[Problem to solve] Give back the records below exactly, omitting the pictures.

Stored data:
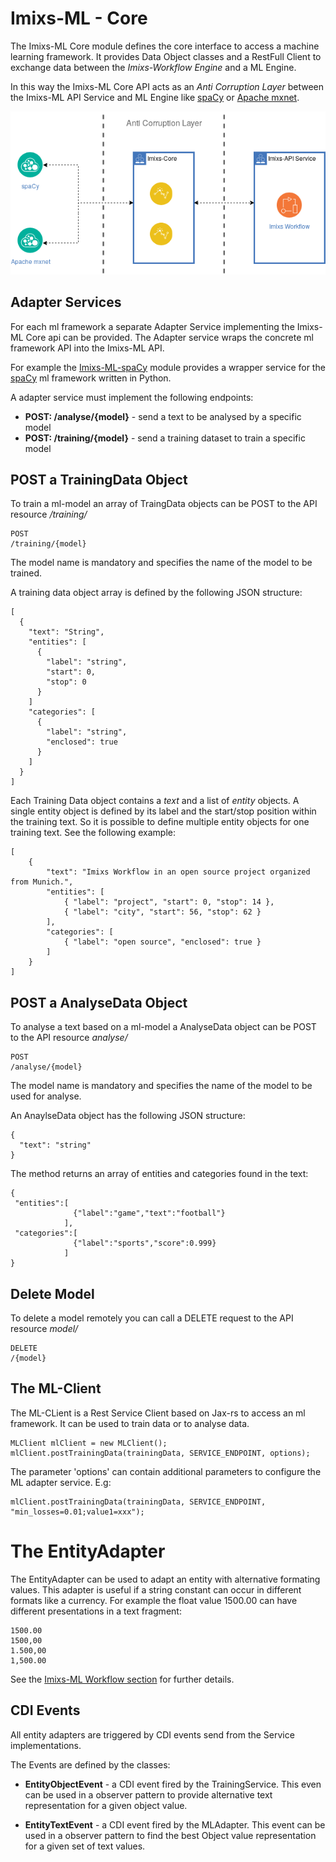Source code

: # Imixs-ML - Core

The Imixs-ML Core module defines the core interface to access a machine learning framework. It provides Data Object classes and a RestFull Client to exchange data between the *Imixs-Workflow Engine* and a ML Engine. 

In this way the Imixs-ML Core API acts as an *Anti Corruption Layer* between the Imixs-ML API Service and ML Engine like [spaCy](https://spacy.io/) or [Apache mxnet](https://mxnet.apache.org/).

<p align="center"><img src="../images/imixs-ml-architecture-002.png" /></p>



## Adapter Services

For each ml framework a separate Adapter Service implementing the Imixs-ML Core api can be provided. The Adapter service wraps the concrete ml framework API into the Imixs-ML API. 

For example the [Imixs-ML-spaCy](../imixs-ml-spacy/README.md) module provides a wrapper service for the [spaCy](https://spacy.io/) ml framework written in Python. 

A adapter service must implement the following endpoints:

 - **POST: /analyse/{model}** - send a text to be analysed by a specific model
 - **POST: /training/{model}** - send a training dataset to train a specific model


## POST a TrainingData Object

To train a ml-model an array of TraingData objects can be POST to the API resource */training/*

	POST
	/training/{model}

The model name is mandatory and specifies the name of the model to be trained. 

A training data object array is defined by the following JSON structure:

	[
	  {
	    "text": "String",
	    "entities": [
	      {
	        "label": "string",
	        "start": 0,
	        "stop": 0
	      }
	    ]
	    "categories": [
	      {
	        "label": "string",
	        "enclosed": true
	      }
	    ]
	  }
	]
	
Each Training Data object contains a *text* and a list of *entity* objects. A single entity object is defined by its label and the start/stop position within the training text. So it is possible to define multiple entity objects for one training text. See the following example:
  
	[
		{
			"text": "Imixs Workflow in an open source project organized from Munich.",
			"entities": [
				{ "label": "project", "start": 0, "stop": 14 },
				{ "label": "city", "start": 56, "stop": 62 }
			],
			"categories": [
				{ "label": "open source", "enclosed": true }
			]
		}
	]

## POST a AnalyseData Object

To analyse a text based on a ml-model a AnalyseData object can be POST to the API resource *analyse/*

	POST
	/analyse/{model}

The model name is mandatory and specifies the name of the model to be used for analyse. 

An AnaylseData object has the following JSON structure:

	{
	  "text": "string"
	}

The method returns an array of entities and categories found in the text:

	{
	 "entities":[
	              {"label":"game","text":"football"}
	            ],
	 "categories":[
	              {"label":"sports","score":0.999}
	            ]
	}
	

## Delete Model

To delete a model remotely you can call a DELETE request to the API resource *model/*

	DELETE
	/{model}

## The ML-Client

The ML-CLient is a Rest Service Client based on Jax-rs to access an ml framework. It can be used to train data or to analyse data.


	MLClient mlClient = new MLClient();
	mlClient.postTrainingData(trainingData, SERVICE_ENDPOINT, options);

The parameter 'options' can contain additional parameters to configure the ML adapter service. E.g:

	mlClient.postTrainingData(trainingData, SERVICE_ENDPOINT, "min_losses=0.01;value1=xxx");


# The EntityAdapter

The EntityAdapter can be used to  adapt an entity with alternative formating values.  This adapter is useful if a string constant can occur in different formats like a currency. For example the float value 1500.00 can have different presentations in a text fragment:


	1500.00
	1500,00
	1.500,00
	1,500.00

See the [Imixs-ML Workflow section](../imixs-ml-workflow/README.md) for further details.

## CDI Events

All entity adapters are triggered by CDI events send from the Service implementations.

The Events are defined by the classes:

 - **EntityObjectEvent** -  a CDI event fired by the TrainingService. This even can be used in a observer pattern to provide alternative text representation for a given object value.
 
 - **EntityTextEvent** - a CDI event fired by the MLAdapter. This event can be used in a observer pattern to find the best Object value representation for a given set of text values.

[Response area]
Source code

: # Imixs-ML - Core

The Imixs-ML Core module defines the core interface to access a machine learning framework. It provides Data Object classes and a RestFull Client to exchange data between the *Imixs-Workflow Engine* and a ML Engine. 

In this way the Imixs-ML Core API acts as an *Anti Corruption Layer* between the Imixs-ML API Service and ML Engine like [spaCy](https://spacy.io/) or [Apache mxnet](https://mxnet.apache.org/).

<p align="center"><img src="../images/imixs-ml-architecture-002.png" /></p>



## Adapter Services

For each ml framework a separate Adapter Service implementing the Imixs-ML Core api can be provided. The Adapter service wraps the concrete ml framework API into the Imixs-ML API. 

For example the [Imixs-ML-spaCy](../imixs-ml-spacy/README.md) module provides a wrapper service for the [spaCy](https://spacy.io/) ml framework written in Python. 

A adapter service must implement the following endpoints:

 - **POST: /analyse/{model}** - send a text to be analysed by a specific model
 - **POST: /training/{model}** - send a training dataset to train a specific model


## POST a TrainingData Object

To train a ml-model an array of TraingData objects can be POST to the API resource */training/*

	POST
	/training/{model}

The model name is mandatory and specifies the name of the model to be trained. 

A training data object array is defined by the following JSON structure:

	[
	  {
	    "text": "String",
	    "entities": [
	      {
	        "label": "string",
	        "start": 0,
	        "stop": 0
	      }
	    ]
	    "categories": [
	      {
	        "label": "string",
	        "enclosed": true
	      }
	    ]
	  }
	]
	
Each Training Data object contains a *text* and a list of *entity* objects. A single entity object is defined by its label and the start/stop position within the training text. So it is possible to define multiple entity objects for one training text. See the following example:
  
	[
		{
			"text": "Imixs Workflow in an open source project organized from Munich.",
			"entities": [
				{ "label": "project", "start": 0, "stop": 14 },
				{ "label": "city", "start": 56, "stop": 62 }
			],
			"categories": [
				{ "label": "open source", "enclosed": true }
			]
		}
	]

## POST a AnalyseData Object

To analyse a text based on a ml-model a AnalyseData object can be POST to the API resource *analyse/*

	POST
	/analyse/{model}

The model name is mandatory and specifies the name of the model to be used for analyse. 

An AnaylseData object has the following JSON structure:

	{
	  "text": "string"
	}

The method returns an array of entities and categories found in the text:

	{
	 "entities":[
	              {"label":"game","text":"football"}
	            ],
	 "categories":[
	              {"label":"sports","score":0.999}
	            ]
	}
	

## Delete Model

To delete a model remotely you can call a DELETE request to the API resource *model/*

	DELETE
	/{model}

## The ML-Client

The ML-CLient is a Rest Service Client based on Jax-rs to access an ml framework. It can be used to train data or to analyse data.


	MLClient mlClient = new MLClient();
	mlClient.postTrainingData(trainingData, SERVICE_ENDPOINT, options);

The parameter 'options' can contain additional parameters to configure the ML adapter service. E.g:

	mlClient.postTrainingData(trainingData, SERVICE_ENDPOINT, "min_losses=0.01;value1=xxx");


# The EntityAdapter

The EntityAdapter can be used to  adapt an entity with alternative formating values.  This adapter is useful if a string constant can occur in different formats like a currency. For example the float value 1500.00 can have different presentations in a text fragment:


	1500.00
	1500,00
	1.500,00
	1,500.00

See the [Imixs-ML Workflow section](../imixs-ml-workflow/README.md) for further details.

## CDI Events

All entity adapters are triggered by CDI events send from the Service implementations.

The Events are defined by the classes:

 - **EntityObjectEvent** -  a CDI event fired by the TrainingService. This even can be used in a observer pattern to provide alternative text representation for a given object value.
 
 - **EntityTextEvent** - a CDI event fired by the MLAdapter. This event can be used in a observer pattern to find the best Object value representation for a given set of text values.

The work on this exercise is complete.